The exception would be the use of tissue salts like Calc phos, which are generally given as a 6X potency, 3 times a day. Symphytum, although you cannot necessarily feel the need for it, should also be taken daily at a low dose, until the fracture is healed.
Fractures, the Body Speaks
Okay, this may be a little bit out there for some, but I have a real fascination with understanding the messages that our bodies are trying to convey to us in our symptoms, so I’d like to share a little of my passion for this subject with you here.
So, homeopaths believe that when we become ill, our body may be trying to communicate something to us.
Symptoms are warning signs from the body’s deeper intelligence – they are not the cause of any illness. And they can often be metaphors for what is out of balance at a deeper level – the body’s intelligence signalling what needs to be addressed. A blockage in the throat for example, can indicate that there are things that someone is not expressing out loud, that need to be said. These are some of the myriad signs that many homeopaths will try and read – to help understand the underlying key to your individual case.

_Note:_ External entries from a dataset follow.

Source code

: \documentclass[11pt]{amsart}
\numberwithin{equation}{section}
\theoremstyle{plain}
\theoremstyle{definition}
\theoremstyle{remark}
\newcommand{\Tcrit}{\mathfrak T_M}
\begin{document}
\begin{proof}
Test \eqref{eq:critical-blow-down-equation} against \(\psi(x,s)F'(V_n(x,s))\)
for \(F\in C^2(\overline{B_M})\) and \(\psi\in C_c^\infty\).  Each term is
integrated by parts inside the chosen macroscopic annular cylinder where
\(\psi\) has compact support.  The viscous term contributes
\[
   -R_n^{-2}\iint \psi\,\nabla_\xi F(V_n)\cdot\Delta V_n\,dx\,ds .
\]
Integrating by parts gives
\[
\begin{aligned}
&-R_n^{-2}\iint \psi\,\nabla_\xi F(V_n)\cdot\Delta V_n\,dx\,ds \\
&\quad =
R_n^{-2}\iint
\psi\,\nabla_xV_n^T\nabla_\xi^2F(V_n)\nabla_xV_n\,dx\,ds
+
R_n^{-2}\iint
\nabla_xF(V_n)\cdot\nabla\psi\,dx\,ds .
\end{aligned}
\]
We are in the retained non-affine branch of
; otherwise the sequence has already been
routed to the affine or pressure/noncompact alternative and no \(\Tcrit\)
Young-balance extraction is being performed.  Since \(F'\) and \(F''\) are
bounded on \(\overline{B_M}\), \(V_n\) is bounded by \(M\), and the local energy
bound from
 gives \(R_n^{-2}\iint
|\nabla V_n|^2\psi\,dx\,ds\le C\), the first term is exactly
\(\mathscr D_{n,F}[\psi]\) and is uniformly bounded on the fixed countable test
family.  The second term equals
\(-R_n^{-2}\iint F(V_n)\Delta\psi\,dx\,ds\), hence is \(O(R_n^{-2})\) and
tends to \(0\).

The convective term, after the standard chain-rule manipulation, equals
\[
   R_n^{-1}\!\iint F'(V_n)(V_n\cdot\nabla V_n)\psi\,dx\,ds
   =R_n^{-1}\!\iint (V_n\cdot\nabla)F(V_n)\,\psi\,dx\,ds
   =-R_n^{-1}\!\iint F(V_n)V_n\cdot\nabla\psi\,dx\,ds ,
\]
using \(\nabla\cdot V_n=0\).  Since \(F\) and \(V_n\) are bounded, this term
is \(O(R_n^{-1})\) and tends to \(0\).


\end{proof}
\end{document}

Believe it or not, injuries from accidents can also be interpreted as messages from the body. I know this is a bit more of a stretch to get your head around – but it is something that can be used in homeopathy to arrive at the core issue underneath your symptoms and find the right remedy for you. We have a remedy in homeopathy called Syphilinum for example, and one of the indicators that someone might need this remedy is that they have a history of multiple accidents.
So, what could a broken bone be communicating? Well, because fractures lead to a fairly long period of enforced rest, a break from what we had previously been spending our time doing – a fracture could be thought of as the intelligence deep in the body trying to tell us to break away from something we had been previously involved with –a last ditch attempt to break off from some situation or some way of doing things that wasn’t good for us – that wasn’t in line with our deeply held beliefs.
The time out can provide the space to see that things are not as they should be, and the time to figure out how to make a change of direction and possibly find help to do so. Bones hold things rigidly in place, when they break this can provide a release that gives the space for some change to enter our lives.
It is interesting that, for example, it is often as we become older that the worst types of fractures occur, as children have more flexible bones – their thinking is not yet set into such rigid patterns! They are more flexible about making changes.
Of course, this isn’t precisely the case for everyone, each person’s history and symptoms are subtly different and need individual interpretation – but the general idea can often be seen to hold true to a greater or lesser extent.
Either way, if you are having some enforced rest due to a fracture, why not use some of the time to consider the current direction of your life and how you may be able to change your circumstances to suit you better, going forward?
Multiple factors will impact on the rate of healing of a fracture. Some of the things that can slow healing down/ cause complications, include:
· Infection in the injured area
· Bone fragments between the areas of the bone that need to knit back together
· Poor circulation to the injured area
· Hormonal issues in the patient, especially related to the thyroid/ parathyroid
· Using the injured part too early, or not using it enough in the later stages of healing.
· Bone healing becomes slower with old age.
Where a fracture appears to be taking too long to mend, or where there has been a recurrent issue with fractures – this may indicate a deeper underlying issue. It’s better to work with a homeopath to resolve these kinds of complications, as well as in more serious fracture cases.